Make A Longer Pencil Scarf
The height of the Roaring Twenties was the heyday of the Middy Blouse. This popular look was finished off with an accessory referred to as the Pencil Scarf or "silks" that were worn under the sailor collar of the Middy Blouse and pulled through the tab below the front opening.
This version of the scarf is cut on the bias. Fabric cut on the bias has a bit of stretch, resulting an easy drape around the neck. But that does not mean you could not utilize any long straight piece of fabric to make a tie.
The pencil scarf is perfect for knotting, tying in a bow, looping loosely, wrapping around the neck or waist, or simply hanging open... whether cut on the bias or on the straight grain.
The illustration below shows how to make a bias cut scarf from a rectangular piece of fabric. Fold a rectangle of fabric as demonstrated in the illustration bellow to create a bias strip, using the folded creases as a guide. Note you can make the bias strip that will become your scarf any width your fabric will allow. Make a wide scarf, make a skinny scarf... the possibilities are endless!
This illustrated instruction uses a rectangular piece of fabric measuring 50" x 36" which will make a scarf measuring 3-1/2 inches wide and approximately 51 inches long. Adjusting the measurement of your fabric will allow you to change the length, or width, of your scarf.
Fold the left bottom corner up to match the top edge of the fabric. Press to make a crease.
Unfold the the fabric to reveal the first crease.
Fold the right top corner down to match the bottom edge of the fabric. Press to make a crease.
Unfold the the fabric to reveal the second crease.
Cut along the guide lines created by folding the creases or draw a cutting guide line using a straight edge. The bias cut strip in the center is the Pencil Scarf.
Note: I cut the length of my Pencil Scarf to make it shorter.
Finishing Scarf Edges
Once you have cut a piece of fabric to make a scarf all you have to do is finish the edges. The edge finishing is a great place to have fun and get creative. You can make it quick and easy, or take time with hand sewing. Finishing edges is a perfect opportunity to get creative and really customize your look. Use a contrasting thread to give your scarf an unexpected pop of color or use a subtle color for a softer look.
Use your imagination and have a look in your materials stash for a bit of inspiration. Any number of materials could be use to finish your scarf edges. Some possible choices to consider would be: embroidery thread, sewing thread, yarn, seam binding, lace, or soft ribbon. Another option would be to simply turn the raw edge under a couple of time and stitch in place. Leaving the edges raw or creating a frayed edge has a look of its own. Once again the options are endless and only limited by your imagination.

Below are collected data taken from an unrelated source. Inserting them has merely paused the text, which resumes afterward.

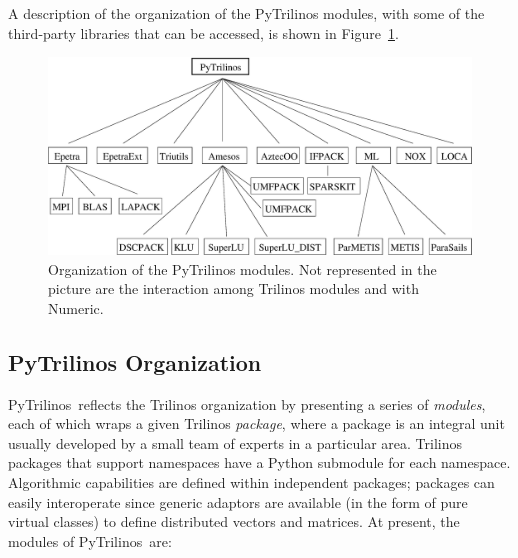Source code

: \documentclass[acmtocl]{acmtrans2m}
\newcommand{\PyTrilinos}{{PyTrilinos}}
\begin{document}
A description of the organization of the 
PyTrilinos modules, with some of the third-party libraries that can be
accessed, is shown in Figure~\ref{fig:organization}.

\begin{figure}
\begin{center}
\includegraphics[width=12cm]{organization.eps}
\caption{Organization of the PyTrilinos modules. Not represented in the
  picture are the interaction among Trilinos modules and with Numeric.}
\label{fig:organization}
\end{center}
\end{figure}

\subsection{PyTrilinos Organization}
\label{sec:organization}

\PyTrilinos\ reflects the Trilinos organization by presenting a series
of {\sl modules}, each of which wraps a given Trilinos {\sl package},
where a package is an integral unit usually developed by a small team
of experts in a particular area.  Trilinos packages that support
namespaces have a Python submodule for each namespace.  Algorithmic
capabilities are defined within independent packages;
packages can easily interoperate since generic adaptors are available
(in the form of pure virtual classes) to define distributed vectors and
matrices.
At present, the modules of \PyTrilinos\ are:
\end{document}
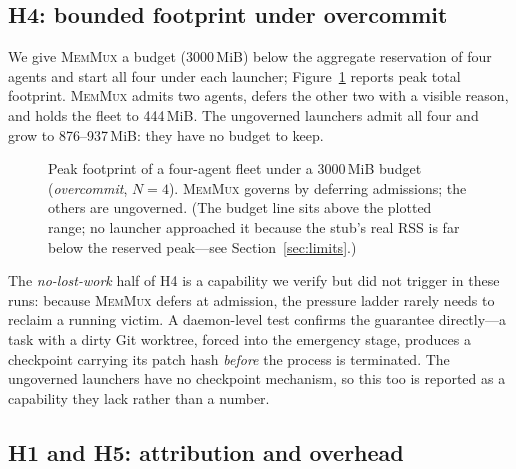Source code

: \documentclass[11pt]{article}
\newcommand{\sys}{\textsc{MemMux}}
\begin{document}
\subsection{H4: bounded footprint under overcommit}

We give \sys{} a budget (3000\,MiB) below the aggregate reservation of four agents and start all four
under each launcher; Figure~\ref{fig:h4} reports peak total footprint. \sys{} admits two agents,
defers the other two with a visible reason, and holds the fleet to 444\,MiB. The ungoverned
launchers admit all four and grow to 876--937\,MiB: they have no budget to keep.

\begin{figure}[t]
\centering
{}
\caption{Peak footprint of a four-agent fleet under a 3000\,MiB budget (\emph{overcommit}, $N{=}4$).
\sys{} governs by deferring admissions; the others are ungoverned. (The budget line sits above the
plotted range; no launcher approached it because the stub's real RSS is far below the reserved
peak---see Section~\ref{sec:limits}.)}
\label{fig:h4}
\end{figure}

The \emph{no-lost-work} half of H4 is a capability we verify but did not trigger in these runs:
because \sys{} defers at admission, the pressure ladder rarely needs to reclaim a running victim.
A daemon-level test confirms the guarantee directly---a task with a dirty Git worktree, forced into
the emergency stage, produces a checkpoint carrying its patch hash \emph{before} the process is
terminated. The ungoverned launchers have no checkpoint mechanism, so this too is reported as a
capability they lack rather than a number.

\subsection{H1 and H5: attribution and overhead}
\end{document}

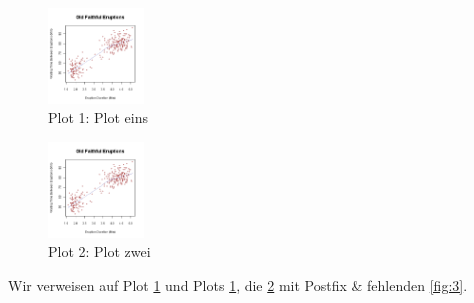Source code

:\begin{figure}
\centering
\includegraphics[width=1in,height=\textheight]{img/fig-1.png}
\caption{Plot 1: Plot eins}\label{fig:1}
\end{figure}

\begin{figure}
\centering
\includegraphics[width=1in,height=\textheight]{img/fig-1.png}
\caption{Plot 2: Plot zwei}\label{fig:2}
\end{figure}

Wir verweisen auf Plot \ref{fig:1} und Plots \ref{fig:1}, die
\ref{fig:2} mit Postfix \& fehlenden \ref{fig:3}.
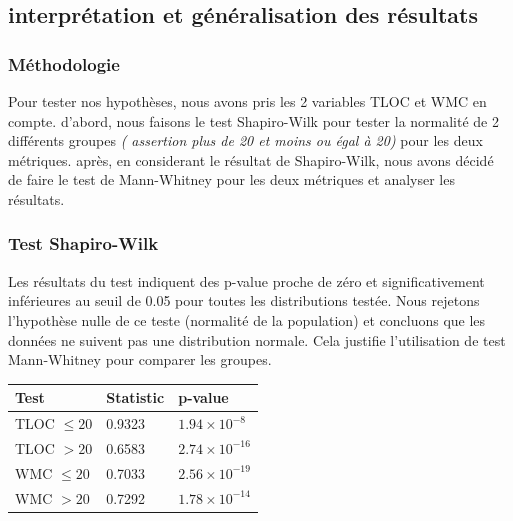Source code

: \documentclass[10pt]{article}
\begin{document}
\subsection{ interprétation et généralisation des résultats}

\subsubsection{Méthodologie}
Pour tester nos hypothèses, nous avons pris les 2 variables TLOC et WMC en compte. d'abord, nous faisons le test Shapiro-Wilk pour tester la normalité de 2 différents groupes \textit{( assertion plus de 20 et moins ou égal à 20) }  pour les deux métriques. après, en considerant le résultat de Shapiro-Wilk, nous avons décidé de faire le test de Mann-Whitney pour les deux métriques et analyser les résultats.

\subsubsection{Test Shapiro-Wilk}

\noindent
\begin{minipage}[t]{0.5\textwidth}
\vspace{0pt}
Les résultats du test indiquent des p-value proche de zéro et significativement inférieures au seuil de 0.05 pour toutes les distributions testée. Nous rejetons l'hypothèse nulle de ce teste (normalité de la population) et concluons que les données ne suivent pas une distribution normale. Cela justifie l'utilisation de test Mann-Whitney pour comparer les groupes.
\end{minipage}
\hfill
\begin{minipage}[t]{0.45\textwidth}
\vspace{0pt}
\begin{tabular}{|l|l|l|}
\hline
\textbf{Test} & \textbf{Statistic} & \textbf{p-value} \\ \hline
TLOC $\leq20$ & 0.9323 & \( 1.94 \times 10^{-8} \) \\ \hline
TLOC $>20$ & 0.6583 & \( 2.74 \times 10^{-16} \) \\ \hline
WMC $\leq20$ & 0.7033 & \( 2.56 \times 10^{-19} \) \\ \hline
WMC $>20$ & 0.7292 & \( 1.78 \times 10^{-14} \) \\ \hline
\end{tabular}
\label{tab:shapiro_results}
\end{minipage}
\end{document}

Adding an edge finishing touch can be done by hand, sewing machine, or serger. Any hand embroidery stitch, such as a blanket stitch would be a charming touch. A zig-zag stitch made on a sewing machine would be quick and easy. Applying a bit of lace to any scarf edges could be done with a simple whip stitch by hand or an edge stitch sewn on a machine.
I have chosen to use a very easy and quick rolled hem made on my serger.
Making a rolled edge on the serger to finish my scarf edges.
Never overlook a scrap of fabric again!
Thank You for joining me in making Folkwear's newly released 211 Two Middy Blouse Pattern. I hope you found my thoughts and processes in making these two charming blouses useful. Folkwear is very excited to offer this pattern once again and we would love to see what you create! I look forward to making and doing with you again.